Culture

Caught Between Two Eagles: With Trump’s US-Mex Wall Pledge, Central Americans Stand to Suffer Most

Photo by John Moore/Getty Images

Can Donald Trump name a Central American country, much less find one on a map? I asked myself this as he announced this week that his executive order to build a wall on the US-Mexico border “will also help Mexico by deterring illegal immigration from Central America.” This had to be one of the first times he’s name-dropped our region. After my ears perked up from being acknowledged, the uneasiness crept in. This moment confirmed the fears Central Americans have felt ever since Donald Trump, then candidate, and Mexican President Enrique Peña Nieto met up in September of 2016. We dread becoming the scapegoat for the region’s security problems, a situation that could result in more deportations, detentions, and deaths for Central Americans at the hands of governments on both sides of the border.

Peña Nieto seemed not to take the bait as he fired back in a video on Wednesday, saying “Mexico doesn’t believe in walls.”
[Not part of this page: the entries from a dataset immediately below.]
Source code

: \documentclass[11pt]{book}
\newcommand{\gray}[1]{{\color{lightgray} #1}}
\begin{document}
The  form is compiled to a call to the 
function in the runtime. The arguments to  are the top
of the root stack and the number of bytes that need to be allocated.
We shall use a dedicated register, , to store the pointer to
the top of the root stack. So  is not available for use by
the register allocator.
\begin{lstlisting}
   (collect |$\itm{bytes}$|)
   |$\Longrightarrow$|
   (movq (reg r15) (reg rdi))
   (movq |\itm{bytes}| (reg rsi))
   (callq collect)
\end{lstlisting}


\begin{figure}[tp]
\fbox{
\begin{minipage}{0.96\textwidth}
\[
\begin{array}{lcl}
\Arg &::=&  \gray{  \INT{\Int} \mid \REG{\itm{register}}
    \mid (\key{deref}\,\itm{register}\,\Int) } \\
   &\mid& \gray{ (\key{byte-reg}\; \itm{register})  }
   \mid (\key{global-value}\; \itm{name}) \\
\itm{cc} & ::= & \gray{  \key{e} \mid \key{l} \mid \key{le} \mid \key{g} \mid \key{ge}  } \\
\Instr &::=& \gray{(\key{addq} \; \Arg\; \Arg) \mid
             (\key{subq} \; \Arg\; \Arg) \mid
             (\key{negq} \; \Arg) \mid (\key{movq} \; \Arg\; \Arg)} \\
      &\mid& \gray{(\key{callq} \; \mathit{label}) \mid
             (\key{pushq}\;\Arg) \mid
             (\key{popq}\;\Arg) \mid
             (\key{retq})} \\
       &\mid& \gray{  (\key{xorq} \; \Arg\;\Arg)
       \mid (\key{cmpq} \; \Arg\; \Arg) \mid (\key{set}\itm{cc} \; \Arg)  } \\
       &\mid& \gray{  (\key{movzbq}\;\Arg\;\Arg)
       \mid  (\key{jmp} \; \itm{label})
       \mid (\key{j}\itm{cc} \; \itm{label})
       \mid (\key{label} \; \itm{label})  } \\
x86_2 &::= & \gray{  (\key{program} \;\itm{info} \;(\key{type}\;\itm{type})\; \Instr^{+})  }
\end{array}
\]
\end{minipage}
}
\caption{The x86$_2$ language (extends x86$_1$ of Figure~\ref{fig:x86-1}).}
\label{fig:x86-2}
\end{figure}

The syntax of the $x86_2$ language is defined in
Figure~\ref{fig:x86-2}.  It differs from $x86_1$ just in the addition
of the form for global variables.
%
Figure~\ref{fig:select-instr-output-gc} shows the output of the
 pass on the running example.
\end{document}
My eyes rolled so far back I could see El Salvador 15 years ago – before we adopted the US dollar. It’s obvious that for a president with an abysmally low approval rating, this is a golden opportunity to stand up to Trump, win back popular support and be lionized by world leaders. However, one haughty sound bite is not going to undo the fact that last year Mexico deported more than 140,000 Central Americans from the Northern Triangle (El Salvador, Guatemala, and Honduras). That’s almost twice as many people as the United States deported from this same demographic. Those numbers don’t take into the account the multiple stories of extortion, sexual assault, and disappearances of Central Americans crossing through Mexico, for which there are no official government statistics. I can also think of at least 43 reasons the Mexican people shouldn’t trust Peña Nieto.

Many think Central Americans come in two flavors: face-tatted Mara gangsters and the masked police death squads who fight them.

Surely if two of the major players in North America are trying to deter migration from the Central American Isthmus, we must be a menace, the logic goes. If you’ve only seen documentaries like National Geographic: World’s Most Dangerous Gang (2016) or Vice’s Gangs of El Salvador (2015), you would think people from the Northern Triangle come in two flavors: face-tatted Mara gangsters and the masked police death squads who fight them. In reality, most migrants from those countries are fleeing the conditions of gang warfare, a violent phenomenon that has its roots in US-intervention and draconian immigration policy. Unless conditions in the region improve, actions to deter Central Americans will not mean less immigrants, they’ll just mean a more perilous journey with more human rights violations.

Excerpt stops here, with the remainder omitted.